**Work instruction:** Below are records; say how many of their lines include the word "includegraphics", giving nothing but the number.

[Stored data entries]

--- START ---

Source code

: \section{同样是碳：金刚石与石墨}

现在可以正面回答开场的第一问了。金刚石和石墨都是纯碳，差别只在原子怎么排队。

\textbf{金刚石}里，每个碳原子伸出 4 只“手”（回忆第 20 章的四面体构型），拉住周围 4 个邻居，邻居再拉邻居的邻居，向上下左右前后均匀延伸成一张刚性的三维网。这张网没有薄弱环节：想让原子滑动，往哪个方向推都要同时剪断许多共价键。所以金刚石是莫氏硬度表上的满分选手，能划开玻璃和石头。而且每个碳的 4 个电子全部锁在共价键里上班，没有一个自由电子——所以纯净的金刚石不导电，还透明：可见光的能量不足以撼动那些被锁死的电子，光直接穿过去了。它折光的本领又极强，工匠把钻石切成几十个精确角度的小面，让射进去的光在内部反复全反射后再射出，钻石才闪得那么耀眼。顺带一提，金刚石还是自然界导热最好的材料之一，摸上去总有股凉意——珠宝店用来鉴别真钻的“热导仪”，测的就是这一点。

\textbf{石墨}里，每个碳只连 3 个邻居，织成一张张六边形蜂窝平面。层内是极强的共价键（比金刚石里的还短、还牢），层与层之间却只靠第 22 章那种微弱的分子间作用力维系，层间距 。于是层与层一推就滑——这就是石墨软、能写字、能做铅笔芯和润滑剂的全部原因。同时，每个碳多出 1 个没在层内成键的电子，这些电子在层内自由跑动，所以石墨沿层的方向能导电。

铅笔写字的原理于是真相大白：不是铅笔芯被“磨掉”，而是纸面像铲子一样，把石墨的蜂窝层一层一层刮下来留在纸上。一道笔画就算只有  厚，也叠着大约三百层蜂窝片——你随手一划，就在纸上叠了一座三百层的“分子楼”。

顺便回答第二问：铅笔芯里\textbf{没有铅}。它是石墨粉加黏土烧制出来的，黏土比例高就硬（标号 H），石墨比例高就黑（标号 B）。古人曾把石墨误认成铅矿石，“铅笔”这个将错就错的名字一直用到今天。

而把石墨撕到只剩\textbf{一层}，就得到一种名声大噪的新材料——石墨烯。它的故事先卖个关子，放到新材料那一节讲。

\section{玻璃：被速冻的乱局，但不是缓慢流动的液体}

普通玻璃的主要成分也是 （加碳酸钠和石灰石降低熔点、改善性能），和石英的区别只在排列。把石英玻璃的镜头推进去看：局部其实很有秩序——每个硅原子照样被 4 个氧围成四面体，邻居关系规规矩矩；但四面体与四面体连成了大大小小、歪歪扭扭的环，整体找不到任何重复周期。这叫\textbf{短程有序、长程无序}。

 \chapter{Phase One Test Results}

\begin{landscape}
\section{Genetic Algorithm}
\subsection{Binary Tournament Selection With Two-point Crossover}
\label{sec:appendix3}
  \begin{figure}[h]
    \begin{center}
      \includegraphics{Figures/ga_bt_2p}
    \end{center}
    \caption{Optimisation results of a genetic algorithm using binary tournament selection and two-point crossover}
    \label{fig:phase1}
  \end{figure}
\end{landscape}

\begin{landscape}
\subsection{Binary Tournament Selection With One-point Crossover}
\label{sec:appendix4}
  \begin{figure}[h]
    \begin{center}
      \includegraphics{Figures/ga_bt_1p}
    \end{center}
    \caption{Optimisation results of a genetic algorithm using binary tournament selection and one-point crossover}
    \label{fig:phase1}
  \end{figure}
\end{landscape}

--- END ---

**Your response:** 2